Sure. I can drop patch 8 in this series. In that case, we can use
->memcg_aware to indicate that.


>
> > @@ -51,22 +51,12 @@ static int lru_shrinker_id(struct list_lru *lru)
> >  static inline struct list_lru_one *
> >  list_lru_from_memcg_idx(struct list_lru *lru, int nid, int idx)
> >  {
> > -     struct list_lru_memcg *memcg_lrus;
> > -     struct list_lru_node *nlru = &lru->node[nid];
> > +     if (list_lru_memcg_aware(lru) && idx >= 0) {
> > +             struct list_lru_per_memcg *mlru = xa_load(lru->xa, idx);
> >
> > -     /*
> > -      * Either lock or RCU protects the array of per cgroup lists
> > -      * from relocation (see memcg_update_list_lru).
> > -      */
> > -     memcg_lrus = rcu_dereference_check(lru->memcg_lrus,
> > -                                        lockdep_is_held(&nlru->lock));
> > -     if (memcg_lrus && idx >= 0) {
> > -             struct list_lru_per_memcg *mlru;
> > -
> > -             mlru = rcu_dereference_check(memcg_lrus->lrus[idx], true);
> >               return mlru ? &mlru->nodes[nid] : NULL;
> >       }
> > -     return &nlru->lru;
> > +     return &lru->node[nid].lru;
> >  }
>
> ... perhaps we move the xarray out from under the #ifdef and use index 0
> for non-memcg-aware lrus?  The XArray is specially optimised for arrays
> which only have one entry at 0.

Sounds like a good idea.

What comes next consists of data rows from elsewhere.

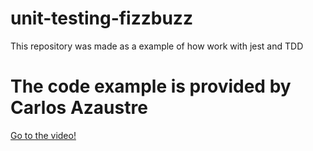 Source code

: # unit-testing-fizzbuzz
This repository was made as a example of how work with jest and TDD 

# The code example is provided by Carlos Azaustre 
[Go to the video!](https://www.youtube.com/watch?v=I27ZJU2_-Og)
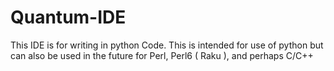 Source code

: # Quantum-IDE
This IDE is for writing in python Code. This is intended for use of python but can also be used in the future for Perl, Perl6 ( Raku ), and perhaps C/C++
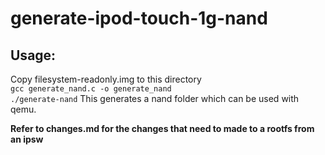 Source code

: # generate-ipod-touch-1g-nand
## Usage:
Copy filesystem-readonly.img to this directory <br>
`gcc generate_nand.c -o generate_nand` <br>
`./generate-nand`
This generates a nand folder which can be used with qemu. <br>

<b>Refer to changes.md for the changes that need to made to a rootfs from an ipsw<b>
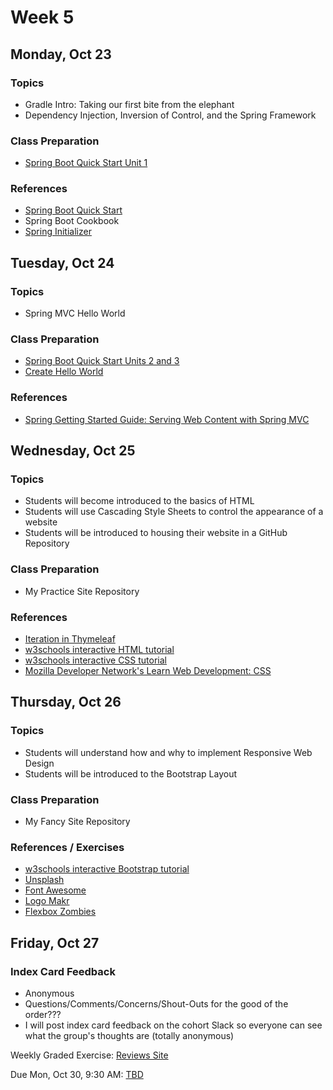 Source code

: # Week 5

## Monday, Oct 23

### Topics

- Gradle Intro: Taking our first bite from the elephant
- Dependency Injection, Inversion of Control, and the Spring Framework

### Class Preparation

- [Spring Boot Quick Start Unit 1](https://javabrains.io/courses/spring_bootquickstart/)


### References

- [Spring Boot Quick Start](https://javabrains.io/courses/spring_bootquickstart/)
- Spring Boot Cookbook
- [Spring Initializer](http://start.spring.io/)



## Tuesday, Oct 24

### Topics

- Spring MVC Hello World

### Class Preparation

- [Spring Boot Quick Start Units 2 and 3](https://javabrains.io/courses/spring_bootquickstart/)
- [Create Hello World](https://spring.io/guides/gs/serving-web-content/)

### References

- [Spring Getting Started Guide: Serving Web Content with Spring MVC](https://spring.io/guides/gs/serving-web-content/)

## Wednesday, Oct 25

### Topics

- Students will become introduced to the basics of HTML
- Students will use Cascading Style Sheets to control the appearance of a website
- Students will be introduced to housing their website in a GitHub Repository

### Class Preparation

- My Practice Site Repository 

### References

- [Iteration in Thymeleaf](http://www.thymeleaf.org/doc/tutorials/3.0/usingthymeleaf.html#iteration)
- [w3schools interactive HTML tutorial](https://www.w3schools.com/html/default.asp)
- [w3schools interactive CSS tutorial](https://www.w3schools.com/css/default.asp)
- [Mozilla Developer Network's Learn Web Development: CSS](https://developer.mozilla.org/en-US/docs/Learn/CSS)


## Thursday, Oct 26

### Topics

- Students will understand how and why to implement Responsive Web Design
- Students will be introduced to the Bootstrap Layout

### Class Preparation

- My Fancy Site Repository

### References / Exercises

- [w3schools interactive Bootstrap tutorial](https://www.w3schools.com/bootstrap/default.asp)
- [Unsplash](https://unsplash.com/)
- [Font Awesome](http://fontawesome.io/examples/)
- [Logo Makr](https://logomakr.com/)
- [Flexbox Zombies](http://flexboxzombies.com/p/flexbox-zombies)



## Friday, Oct 27

### Index Card Feedback
 
 - Anonymous
 - Questions/Comments/Concerns/Shout-Outs for the good of the order???
 - I will post index card feedback on the cohort Slack so everyone can see what the group's thoughts are (totally anonymous)

Weekly Graded Exercise: [Reviews Site](../exercises/reviews-site)


Due Mon, Oct 30, 9:30 AM: [TBD]()

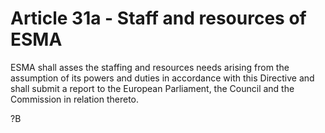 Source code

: # Article 31a - Staff and resources of ESMA


ESMA shall asses the staffing and resources needs arising from the assumption of its powers and duties in accordance with this Directive and shall submit a report to the European Parliament, the Council and the Commission in relation thereto.

?B

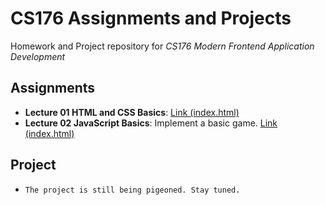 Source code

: # CS176 Assignments and Projects

Homework and Project repository for *CS176 Modern Frontend Application Development*

## Assignments

- **Lecture 01 HTML and CSS Basics**: [Link (index.html)](html-css-basics/index.html)
- **Lecture 02 JavaScript Basics**: Implement a basic game. [Link (index.html)](js-basics/index.html)

## Project

- `The project is still being pigeoned. Stay tuned.`
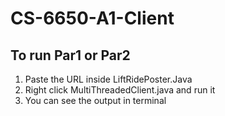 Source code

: # CS-6650-A1-Client

## To run Par1 or Par2
1. Paste the URL inside LiftRidePoster.Java
2. Right click MultiThreadedClient.java and run it
3. You can see the output in terminal
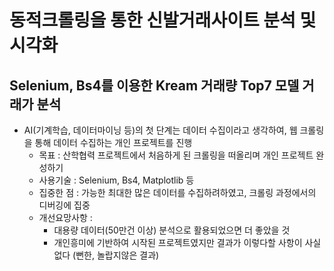 # 동적크롤링을 통한 신발거래사이트 분석 및 시각화

## Selenium, Bs4를 이용한 Kream 거래량 Top7 모델 거래가 분석

- AI(기계학습, 데이터마이닝 등)의 첫 단계는 데이터 수집이라고 생각하여, 웹 크롤링을 통해 데이터 수집하는 개인 프로젝트를 진행
  - 목표 : 산학협력 프로젝트에서 처음하게 된 크롤링을 떠올리며 개인 프로젝트 완성하기
  - 사용기술 : Selenium, Bs4, Matplotlib 등
  - 집중한 점 : 가능한 최대한 많은 데이터를 수집하려하였고, 크롤링 과정에서의 디버깅에 집중
  - 개선요망사항 :
    - 대용량 데이터(50만건 이상) 분석으로 활용되었으면 더 좋았을 것
    - 개인흥미에 기반하여 시작된 프로젝트였지만 결과가 이렇다할 사항이 사실 없다 (뻔한, 놀랍지않은 결과)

I can do a try.

>
> >  int list_lru_memcg_alloc(struct list_lru *lru, struct mem_cgroup *memcg, gfp_t gfp)
> >  {
> > +     XA_STATE(xas, lru->xa, 0);
> >       unsigned long flags;
> > -     struct list_lru_memcg *memcg_lrus;
> > -     int i;
> > +     int i, ret = 0;
> >
> >       struct list_lru_memcg_table {
> >               struct list_lru_per_memcg *mlru;
> > @@ -601,22 +522,45 @@ int list_lru_memcg_alloc(struct list_lru *lru, struct mem_cgroup *memcg, gfp_t g
> >               }
> >       }
> >
> > -     spin_lock_irqsave(&lru->lock, flags);
> > -     memcg_lrus = rcu_dereference_protected(lru->memcg_lrus, true);
> > +     xas_lock_irqsave(&xas, flags);
> >       while (i--) {
> >               int index = memcg_cache_id(table[i].memcg);
> >               struct list_lru_per_memcg *mlru = table[i].mlru;
> >
> > -             if (index < 0 || rcu_dereference_protected(memcg_lrus->lrus[index], true))
> > +             xas_set(&xas, index);
> > +retry:
> > +             if (unlikely(index < 0 || ret || xas_load(&xas))) {
> >                       kfree(mlru);
> > -             else
> > -                     rcu_assign_pointer(memcg_lrus->lrus[index], mlru);
> > +             } else {
> > +                     ret = xa_err(xas_store(&xas, mlru));
>
> This is mixing advanced and normal XArray concepts ... sorry to have
> confused you.  I think what you meant to do here was:
>
>                         xas_store(&xas, mlru);
>                         ret = xas_error(&xas);

Sure. Thanks for pointing it out. It's my bad usage.

>
> Or you can avoid introducing 'ret' at all, and keep your errors in the
> xa_state.  You're kind of mirroring the xa_state errors into 'ret'
> anyway, so that seems easier to understand?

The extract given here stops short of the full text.